To create true engagement, employees need to feel like they are part of the communications process, so here are a few tips to help you begin empowering others to tell the stories of your organization.
1. Seek out employees to share the “why” and the “what’s in it for me” and keep the tactical comms in-house. You have likely mastered a format for tactical communication that gives your employees clear and simple direction – so keep that up. But when it comes to making employees care about why they should take the action, a personalized experience from an impacted employee can be a very powerful engagement driver.
2. Find the writers! Talk to employees in other creative departments such as marketing and training and invite them to write guest blogs for your intranet, newsletter, or newsfeed. They will create content that aligns with your organizational values while giving it a new voice and perspective.
3. Use video and podcasting as a means of getting and sharing content. For some employees, especially younger generations, it will be easier for them to record a vlog or call in for an audio recording in a podcast than it will be to write an article, and you should embrace this. If you keep interviews short and pointed, the editing process can be greatly reduced as well, giving you the ability to turn content around quickly, keeping it relevant.
Involving employees in creating content will not only drive engagement but it allows you to stretch your budget (check out ICTV Episode 5: Budget for tips on stretching your budget). Many internal comms teams are small in size and tight on budget so outsourcing the creation of content to third parties (graphic designers, copywriters, etc.) or bringing on additional writers is just not an option.
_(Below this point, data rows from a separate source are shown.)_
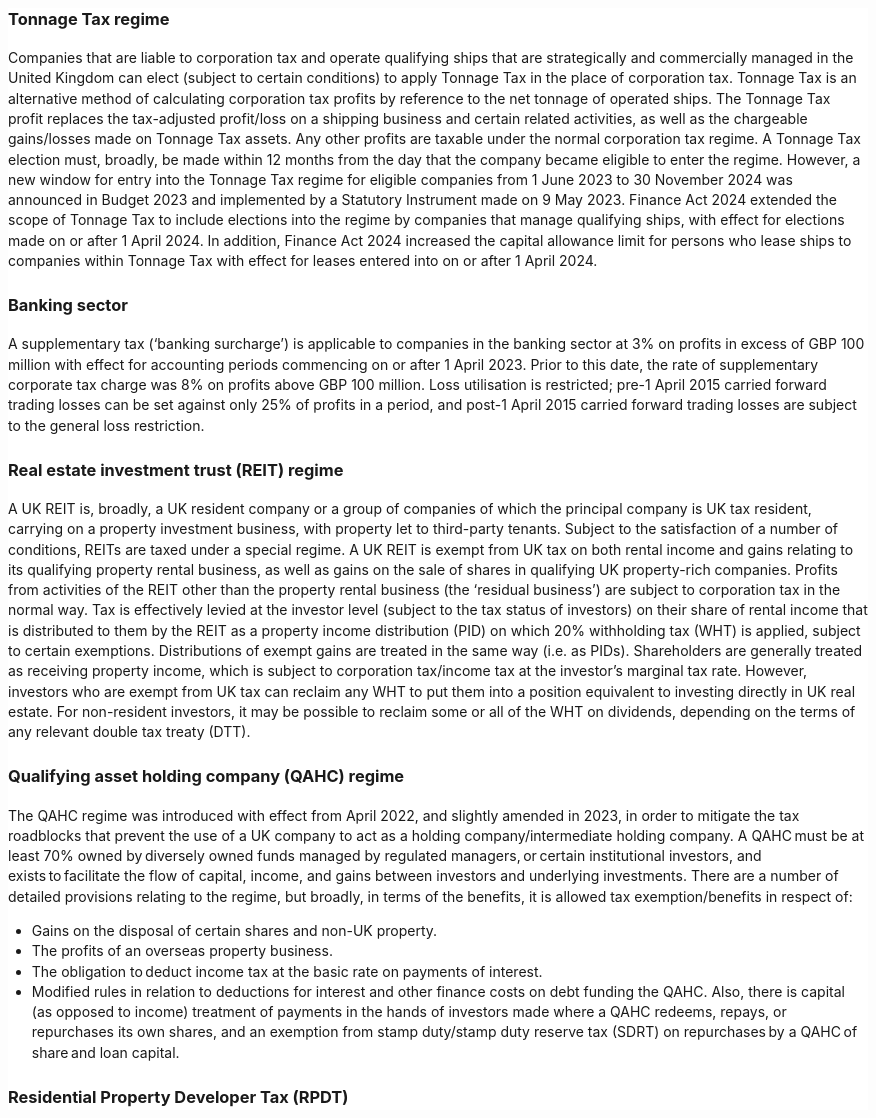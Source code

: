 ### **Tonnage Tax regime**
Companies that are liable to corporation tax and operate qualifying ships that are strategically and commercially managed in the United Kingdom can elect (subject to certain conditions) to apply Tonnage Tax in the place of corporation tax. Tonnage Tax is an alternative method of calculating corporation tax profits by reference to the net tonnage of operated ships. The Tonnage Tax profit replaces the tax-adjusted profit/loss on a shipping business and certain related activities, as well as the chargeable gains/losses made on Tonnage Tax assets. Any other profits are taxable under the normal corporation tax regime.
A Tonnage Tax election must, broadly, be made within 12 months from the day that the company became eligible to enter the regime. However, a new window for entry into the Tonnage Tax regime for eligible companies from 1 June 2023 to 30 November 2024 was announced in Budget 2023 and implemented by a Statutory Instrument made on 9 May 2023.
Finance Act 2024 extended the scope of Tonnage Tax to include elections into the regime by companies that manage qualifying ships, with effect for elections made on or after 1 April 2024. In addition, Finance Act 2024 increased the capital allowance limit for persons who lease ships to companies within Tonnage Tax with effect for leases entered into on or after 1 April 2024.
### **Banking sector**
A supplementary tax (‘banking surcharge’) is applicable to companies in the banking sector at 3% on profits in excess of GBP 100 million with effect for accounting periods commencing on or after 1 April 2023. Prior to this date, the rate of supplementary corporate tax charge was 8% on profits above GBP 100 million.
Loss utilisation is restricted; pre-1 April 2015 carried forward trading losses can be set against only 25% of profits in a period, and post-1 April 2015 carried forward trading losses are subject to the general loss restriction.
### **Real estate investment trust (REIT) regime**
A UK REIT is, broadly, a UK resident company or a group of companies of which the principal company is UK tax resident, carrying on a property investment business, with property let to third-party tenants. Subject to the satisfaction of a number of conditions, REITs are taxed under a special regime.
A UK REIT is exempt from UK tax on both rental income and gains relating to its qualifying property rental business, as well as gains on the sale of shares in qualifying UK property-rich companies.
Profits from activities of the REIT other than the property rental business (the ‘residual business’) are subject to corporation tax in the normal way.
Tax is effectively levied at the investor level (subject to the tax status of investors) on their share of rental income that is distributed to them by the REIT as a property income distribution (PID) on which 20% withholding tax (WHT) is applied, subject to certain exemptions. Distributions of exempt gains are treated in the same way (i.e. as PIDs).
Shareholders are generally treated as receiving property income, which is subject to corporation tax/income tax at the investor’s marginal tax rate. However, investors who are exempt from UK tax can reclaim any WHT to put them into a position equivalent to investing directly in UK real estate.
For non-resident investors, it may be possible to reclaim some or all of the WHT on dividends, depending on the terms of any relevant double tax treaty (DTT).
### **Qualifying asset holding company (QAHC) regime**
The QAHC regime was introduced with effect from April 2022, and slightly amended in 2023, in order to mitigate the tax roadblocks that prevent the use of a UK company to act as a holding company/intermediate holding company.
A QAHC must be at least 70% owned by diversely owned funds managed by regulated managers, or certain institutional investors, and exists to facilitate the flow of capital, income, and gains between investors and underlying investments. There are a number of detailed provisions relating to the regime, but broadly, in terms of the benefits, it is allowed tax exemption/benefits in respect of:
* Gains on the disposal of certain shares and non-UK property.
* The profits of an overseas property business.
* The obligation to deduct income tax at the basic rate on payments of interest.
* Modified rules in relation to deductions for interest and other finance costs on debt funding the QAHC.
Also, there is capital (as opposed to income) treatment of payments in the hands of investors made where a QAHC redeems, repays, or repurchases its own shares, and an exemption from stamp duty/stamp duty reserve tax (SDRT) on repurchases by a QAHC of share and loan capital.
### **Residential Property Developer Tax (RPDT)**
I know it’s hard to let go of some of that control that you’ve worked so hard to gain, but I promise the results will be worth it. And your employees will appreciate hearing from the people who are walking in their shoes. A good internal comms team knows that employees want to hear from other employees and local leaders to enhance and make relevant communication coming from the c-suite and corporate teams. A great internal communications team sets the cadence and flow of communication and empowers others to create meaningful content that reflects the culture of the organization.